§ **About this exercise**:
Please reproduce the entries below exactly as they stand, but leave the pictures out.

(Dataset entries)
----

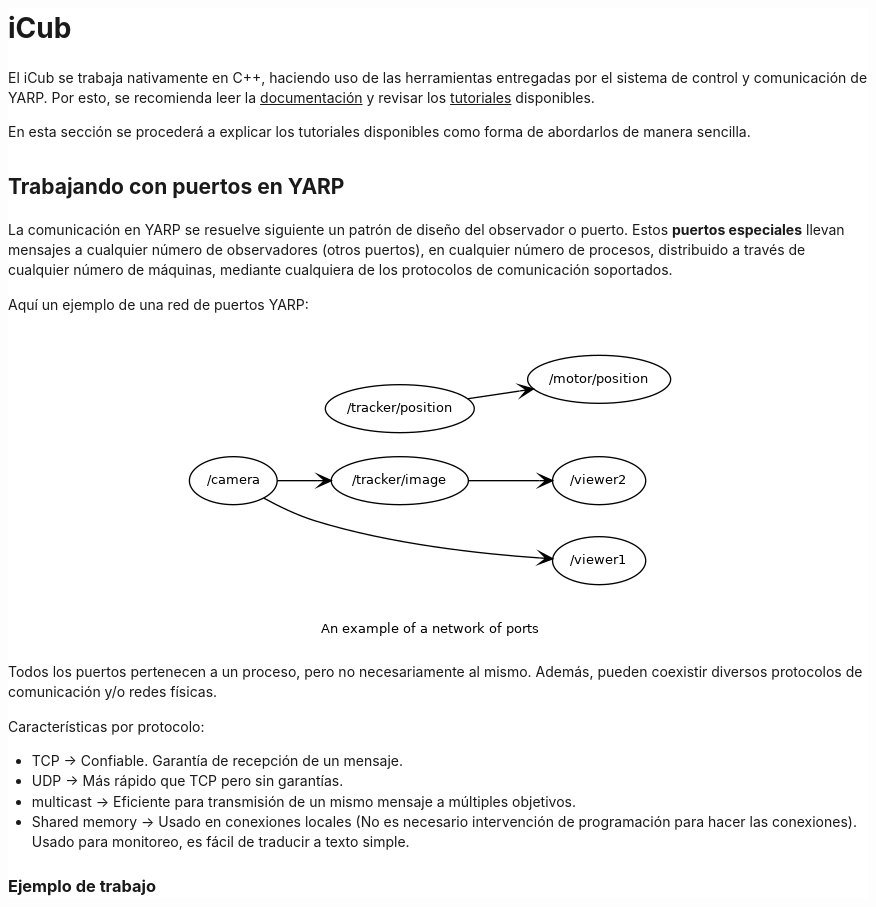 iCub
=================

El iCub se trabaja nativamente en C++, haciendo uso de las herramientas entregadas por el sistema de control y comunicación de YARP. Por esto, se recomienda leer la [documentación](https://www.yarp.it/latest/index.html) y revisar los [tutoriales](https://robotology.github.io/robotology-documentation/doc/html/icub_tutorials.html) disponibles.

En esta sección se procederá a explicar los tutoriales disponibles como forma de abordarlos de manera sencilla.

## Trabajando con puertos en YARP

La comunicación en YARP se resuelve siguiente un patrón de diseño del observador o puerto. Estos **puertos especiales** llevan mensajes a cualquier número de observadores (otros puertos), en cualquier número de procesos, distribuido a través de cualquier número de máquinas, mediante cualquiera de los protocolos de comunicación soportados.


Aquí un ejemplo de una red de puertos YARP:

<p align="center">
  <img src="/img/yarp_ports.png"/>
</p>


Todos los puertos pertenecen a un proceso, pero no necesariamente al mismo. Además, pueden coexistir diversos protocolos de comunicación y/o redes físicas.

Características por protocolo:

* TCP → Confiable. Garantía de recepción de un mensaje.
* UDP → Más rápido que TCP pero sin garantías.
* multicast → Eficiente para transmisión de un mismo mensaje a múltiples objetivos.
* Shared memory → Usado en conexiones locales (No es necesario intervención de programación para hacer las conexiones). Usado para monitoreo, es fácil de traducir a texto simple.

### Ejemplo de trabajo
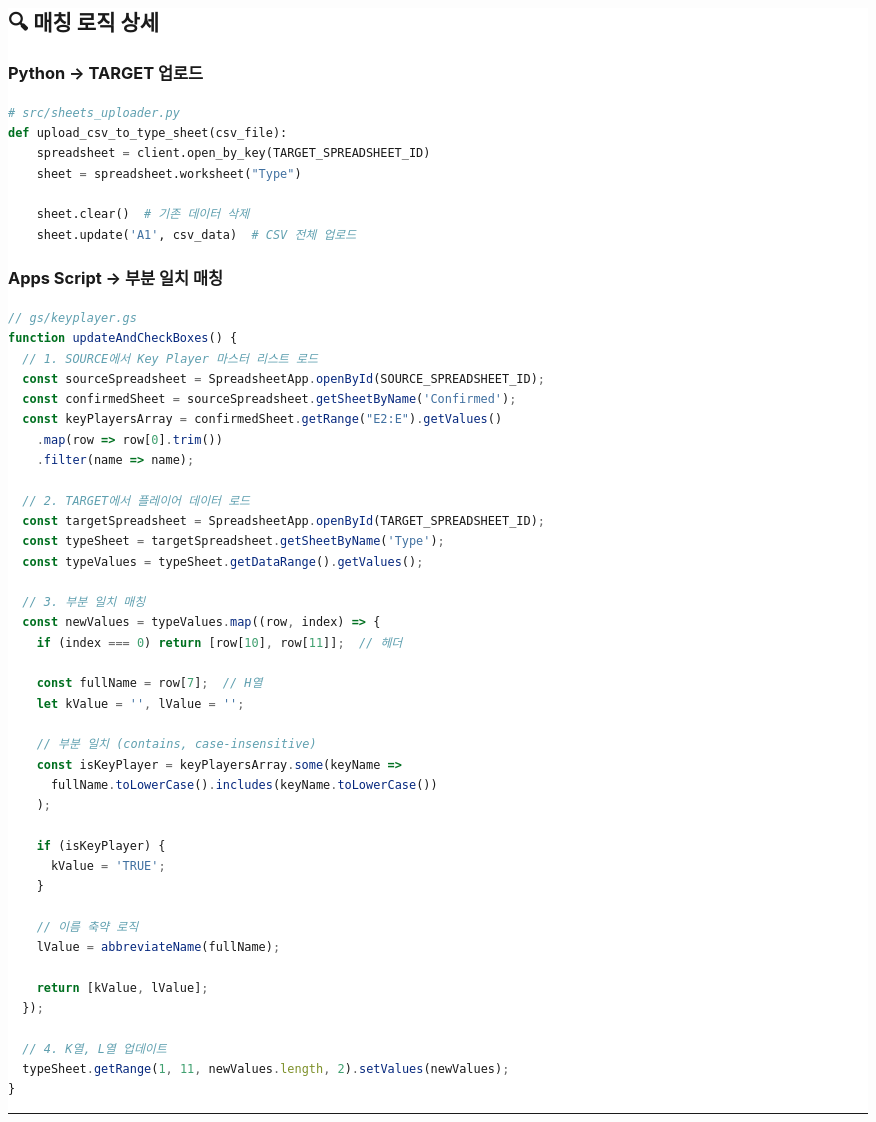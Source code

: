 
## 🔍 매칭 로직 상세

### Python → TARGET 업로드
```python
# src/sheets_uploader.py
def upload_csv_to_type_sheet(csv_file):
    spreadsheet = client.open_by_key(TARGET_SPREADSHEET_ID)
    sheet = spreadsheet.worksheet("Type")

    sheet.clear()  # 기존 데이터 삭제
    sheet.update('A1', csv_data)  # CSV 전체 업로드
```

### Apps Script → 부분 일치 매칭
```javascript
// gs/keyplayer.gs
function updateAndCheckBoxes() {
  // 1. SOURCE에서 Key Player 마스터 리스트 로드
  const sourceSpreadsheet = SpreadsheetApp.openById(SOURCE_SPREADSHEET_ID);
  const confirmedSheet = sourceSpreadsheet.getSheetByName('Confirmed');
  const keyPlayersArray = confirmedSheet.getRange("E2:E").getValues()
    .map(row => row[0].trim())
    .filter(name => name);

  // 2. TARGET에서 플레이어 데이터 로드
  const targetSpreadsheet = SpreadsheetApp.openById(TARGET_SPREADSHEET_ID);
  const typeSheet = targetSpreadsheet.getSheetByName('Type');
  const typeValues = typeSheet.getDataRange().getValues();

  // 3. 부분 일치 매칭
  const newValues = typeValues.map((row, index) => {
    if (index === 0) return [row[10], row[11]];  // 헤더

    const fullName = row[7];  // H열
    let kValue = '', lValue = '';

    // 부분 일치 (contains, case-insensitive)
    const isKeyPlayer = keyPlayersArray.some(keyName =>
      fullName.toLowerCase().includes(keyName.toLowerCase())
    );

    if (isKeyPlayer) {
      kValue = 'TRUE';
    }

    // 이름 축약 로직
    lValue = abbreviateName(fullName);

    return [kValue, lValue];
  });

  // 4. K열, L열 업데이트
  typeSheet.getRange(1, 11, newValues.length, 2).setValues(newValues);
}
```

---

----

§ **Answer below**:
 iCub
=================

El iCub se trabaja nativamente en C++, haciendo uso de las herramientas entregadas por el sistema de control y comunicación de YARP. Por esto, se recomienda leer la [documentación](https://www.yarp.it/latest/index.html) y revisar los [tutoriales](https://robotology.github.io/robotology-documentation/doc/html/icub_tutorials.html) disponibles.

En esta sección se procederá a explicar los tutoriales disponibles como forma de abordarlos de manera sencilla.

## Trabajando con puertos en YARP

La comunicación en YARP se resuelve siguiente un patrón de diseño del observador o puerto. Estos **puertos especiales** llevan mensajes a cualquier número de observadores (otros puertos), en cualquier número de procesos, distribuido a través de cualquier número de máquinas, mediante cualquiera de los protocolos de comunicación soportados.


Aquí un ejemplo de una red de puertos YARP:

<p align="center">
  <img src="/img/yarp_ports.png"/>
</p>


Todos los puertos pertenecen a un proceso, pero no necesariamente al mismo. Además, pueden coexistir diversos protocolos de comunicación y/o redes físicas.

Características por protocolo:

* TCP → Confiable. Garantía de recepción de un mensaje.
* UDP → Más rápido que TCP pero sin garantías.
* multicast → Eficiente para transmisión de un mismo mensaje a múltiples objetivos.
* Shared memory → Usado en conexiones locales (No es necesario intervención de programación para hacer las conexiones). Usado para monitoreo, es fácil de traducir a texto simple.

### Ejemplo de trabajo
Source code

: 
## 🔍 매칭 로직 상세

### Python → TARGET 업로드
```python
# src/sheets_uploader.py
def upload_csv_to_type_sheet(csv_file):
    spreadsheet = client.open_by_key(TARGET_SPREADSHEET_ID)
    sheet = spreadsheet.worksheet("Type")

    sheet.clear()  # 기존 데이터 삭제
    sheet.update('A1', csv_data)  # CSV 전체 업로드
```

### Apps Script → 부분 일치 매칭
```javascript
// gs/keyplayer.gs
function updateAndCheckBoxes() {
  // 1. SOURCE에서 Key Player 마스터 리스트 로드
  const sourceSpreadsheet = SpreadsheetApp.openById(SOURCE_SPREADSHEET_ID);
  const confirmedSheet = sourceSpreadsheet.getSheetByName('Confirmed');
  const keyPlayersArray = confirmedSheet.getRange("E2:E").getValues()
    .map(row => row[0].trim())
    .filter(name => name);

  // 2. TARGET에서 플레이어 데이터 로드
  const targetSpreadsheet = SpreadsheetApp.openById(TARGET_SPREADSHEET_ID);
  const typeSheet = targetSpreadsheet.getSheetByName('Type');
  const typeValues = typeSheet.getDataRange().getValues();

  // 3. 부분 일치 매칭
  const newValues = typeValues.map((row, index) => {
    if (index === 0) return [row[10], row[11]];  // 헤더

    const fullName = row[7];  // H열
    let kValue = '', lValue = '';

    // 부분 일치 (contains, case-insensitive)
    const isKeyPlayer = keyPlayersArray.some(keyName =>
      fullName.toLowerCase().includes(keyName.toLowerCase())
    );

    if (isKeyPlayer) {
      kValue = 'TRUE';
    }

    // 이름 축약 로직
    lValue = abbreviateName(fullName);

    return [kValue, lValue];
  });

  // 4. K열, L열 업데이트
  typeSheet.getRange(1, 11, newValues.length, 2).setValues(newValues);
}
```

---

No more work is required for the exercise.